Dr Guy Lubitsh & Dr Tami Lubitsh-White explain the best possible ways to retain a healthy work culture through the current restrictions
The shift to remote working has put pressure on leaders and staff across various sectors and settings. Remote working has some significant advantages on the old way of interacting, with many enjoying less commuting time and more focussed meetings, however, Fosslien et. al. (2020) suggest that people are struggling with zoom fatigue and feeling more isolated without the workplace culture.
“We are missing the informal conversation/’water cooler’ conversations that are important for retaining a happy workplace culture” (block quote)
There are several possible reasons for this. One, it is very easy to get distracted and do other things whilst you are on a zoom call, reducing our genuine engagement with one another. Two, we lose out on the essential information that we take for granted in face-to-face communication, we miss out on social cues and body language that aid relationship development. Three, it is much more difficult to seek help/advice. Four, we are missing the informal conversation/’water cooler’ conversations that are important for retaining a happy workplace culture. Finally, our natural genetic make-up favours face-to-face connection (Cacioppo cited in Brown, 2018), so extensive time spent interacting on virtual calls fails to satisfy our basic human need for connection and workplace culture.
So what can we do to retain workplace culture through remote working?
- Increase psychological safety in your organisation and executive team: Given the loss of connection, it is important to invest more in a climate of psychological safety in which people can express themselves without fear of sanction.
- Regular open forums to express and share painful emotions: Organizations tend to focus on the more tangible aspects of organizational life including targets, actions and bottom-line performance. However, it’s important to organize forums where staff at all levels can discuss some of the intangibles, such as the quality of our relationships with each other during Covid-19, the anger on the loss of face-to-face contact, anxieties about job security, and frustration over the loss of belonging and connection with others.
- Allow for some informal time for networking: Similarly to in-person meetings where we are used to casual conversations before the meeting commences, it’s useful to open up the call 15-20 minutes early and allow for team members to connect informally with each other, share personal stories and anecdotes.

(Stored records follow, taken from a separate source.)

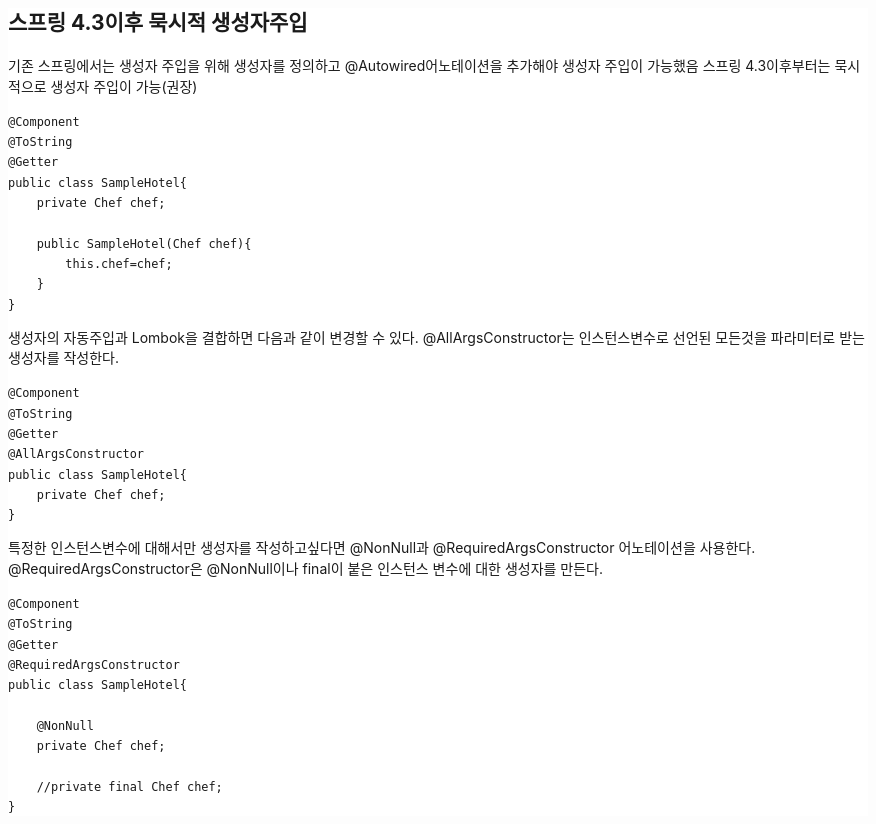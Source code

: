 ## 스프링 4.3이후 묵시적 생성자주입
기존 스프링에서는 생성자 주입을 위해 생성자를 정의하고 @Autowired어노테이션을 추가해야 생성자 주입이 가능했음
스프링 4.3이후부터는 묵시적으로 생성자 주입이 가능(권장)

	@Component
	@ToString
	@Getter
	public class SampleHotel{
		private Chef chef;

		public SampleHotel(Chef chef){
			this.chef=chef;
		}
	}

생성자의 자동주입과 Lombok을 결합하면 다음과 같이 변경할 수 있다.
@AllArgsConstructor는 인스턴스변수로 선언된 모든것을 파라미터로 받는 생성자를 작성한다.

	@Component
	@ToString
	@Getter
	@AllArgsConstructor
	public class SampleHotel{
		private Chef chef;
	}

특정한 인스턴스변수에 대해서만 생성자를 작성하고싶다면 @NonNull과 @RequiredArgsConstructor 어노테이션을 사용한다.
@RequiredArgsConstructor은 @NonNull이나 final이 붙은 인스턴스 변수에 대한 생성자를 만든다.

	@Component
	@ToString
	@Getter
	@RequiredArgsConstructor
	public class SampleHotel{

		@NonNull
		private Chef chef;

		//private final Chef chef;
	}
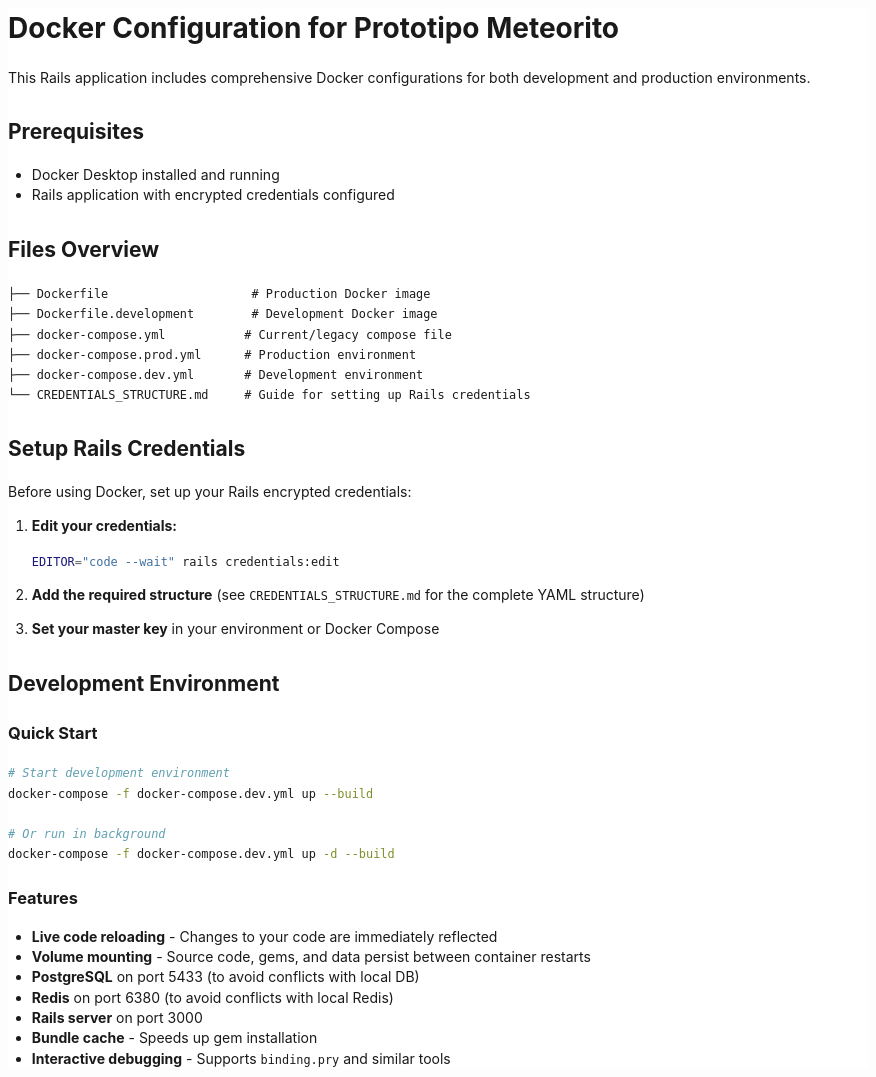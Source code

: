 # Docker Configuration for Prototipo Meteorito

This Rails application includes comprehensive Docker configurations for both development and production environments.

## Prerequisites

- Docker Desktop installed and running
- Rails application with encrypted credentials configured

## Files Overview

```
├── Dockerfile                    # Production Docker image
├── Dockerfile.development        # Development Docker image
├── docker-compose.yml           # Current/legacy compose file
├── docker-compose.prod.yml      # Production environment
├── docker-compose.dev.yml       # Development environment
└── CREDENTIALS_STRUCTURE.md     # Guide for setting up Rails credentials
```

## Setup Rails Credentials

Before using Docker, set up your Rails encrypted credentials:

1. **Edit your credentials:**
   ```bash
   EDITOR="code --wait" rails credentials:edit
   ```

2. **Add the required structure** (see `CREDENTIALS_STRUCTURE.md` for the complete YAML structure)

3. **Set your master key** in your environment or Docker Compose

## Development Environment

### Quick Start

```bash
# Start development environment
docker-compose -f docker-compose.dev.yml up --build

# Or run in background
docker-compose -f docker-compose.dev.yml up -d --build
```

### Features

- **Live code reloading** - Changes to your code are immediately reflected
- **Volume mounting** - Source code, gems, and data persist between container restarts
- **PostgreSQL** on port 5433 (to avoid conflicts with local DB)
- **Redis** on port 6380 (to avoid conflicts with local Redis)
- **Rails server** on port 3000
- **Bundle cache** - Speeds up gem installation
- **Interactive debugging** - Supports `binding.pry` and similar tools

- Start the meeting by checking in on how each team member is feeling: We have learned that before moving into the business agenda, it’s helpful to spend 5-10 minutes listening to any recent positive stories from each participant on the call. You can also ask everyone to share their current mood and why? Acknowledge all emotions including ‘negatives’ and ‘positives’.
- Ask for continued and explicit feedback: In order to compensate for missing out on important contextual information such as body language or the emotional atmosphere in the room, it’s helpful to encourage colleagues to provide feedback by raising their hands or using emojis.
- Overcome the temptation to multitask: In a digital age, we are bombarded with information and it’s easy to get distracted. We worked with a manager who explained that he was able to play video games while participating in important business meetings online. Be accountable for your own presence even if others can’t see what you’re doing.
- Do not give up on difficult conversations: Make concerted effort to notice and respond to colleagues’ emotions and body language which can give you important clues for what they really need and want; create the space for difficult conversations even if it’s easier to avoid them in the virtual space.
- Don’t neglect the phone call: If there is a problem or misunderstanding, always aim to pick up the phone instead of sending an email.
- Set up a buddy system: On top of big town hall meetings, you can set up a buddy system across the organization that will help maintain a sense of workplace culture and a safe space for people to receive support from each other.
Brown, B. (2018). Dare to Lead. Penguin Random House.